TASK DESCRIPTION ▸
In the entries that follow, which lines hold the string "image"? List them.

INFORMATION PROVIDED ▸
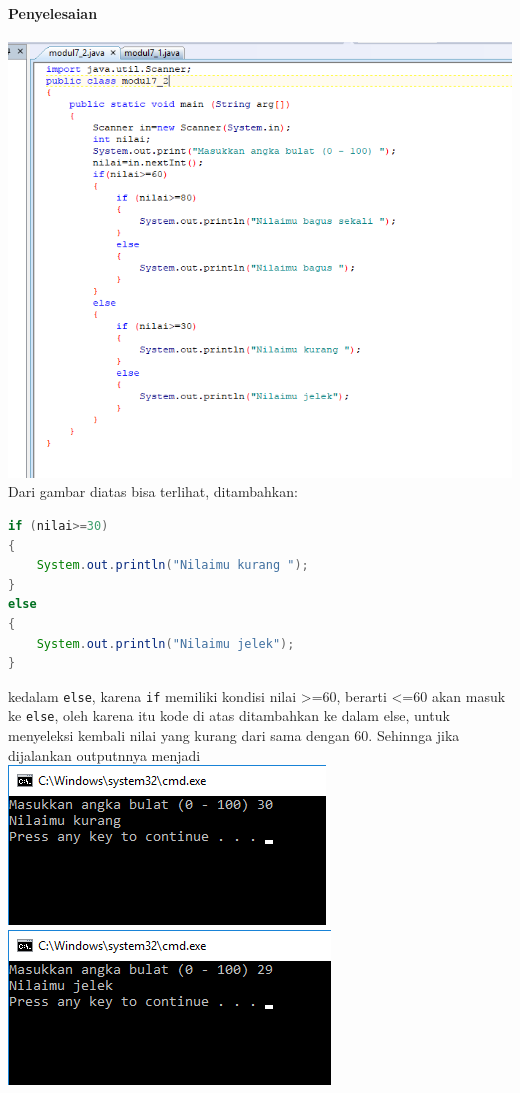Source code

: \documentclass[a4paper,12pt]{article}
\begin{document}
\paragraph{Penyelesaian\\}
\includegraphics[width=\linewidth]{image--004}\\
Dari gambar diatas bisa terlihat, ditambahkan:
\begin{lstlisting}[language=Java]
if (nilai>=30)
{
	System.out.println("Nilaimu kurang ");
}
else
{
	System.out.println("Nilaimu jelek");
}
\end{lstlisting}
kedalam \texttt{else}, karena \texttt{if} memiliki kondisi nilai >=60, berarti <=60 akan masuk ke \texttt{else}, oleh karena itu kode di atas ditambahkan ke dalam else, untuk menyeleksi kembali nilai yang kurang dari sama dengan 60. Sehinnga jika dijalankan outputnnya menjadi\\
\includegraphics[scale=0.6]{image--005}
\includegraphics[scale=0.6]{image--006}
\end{document}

SOLUTION ▸
\includegraphics[width=\linewidth]{image--004}\\
\includegraphics[scale=0.6]{image--005}
\includegraphics[scale=0.6]{image--006}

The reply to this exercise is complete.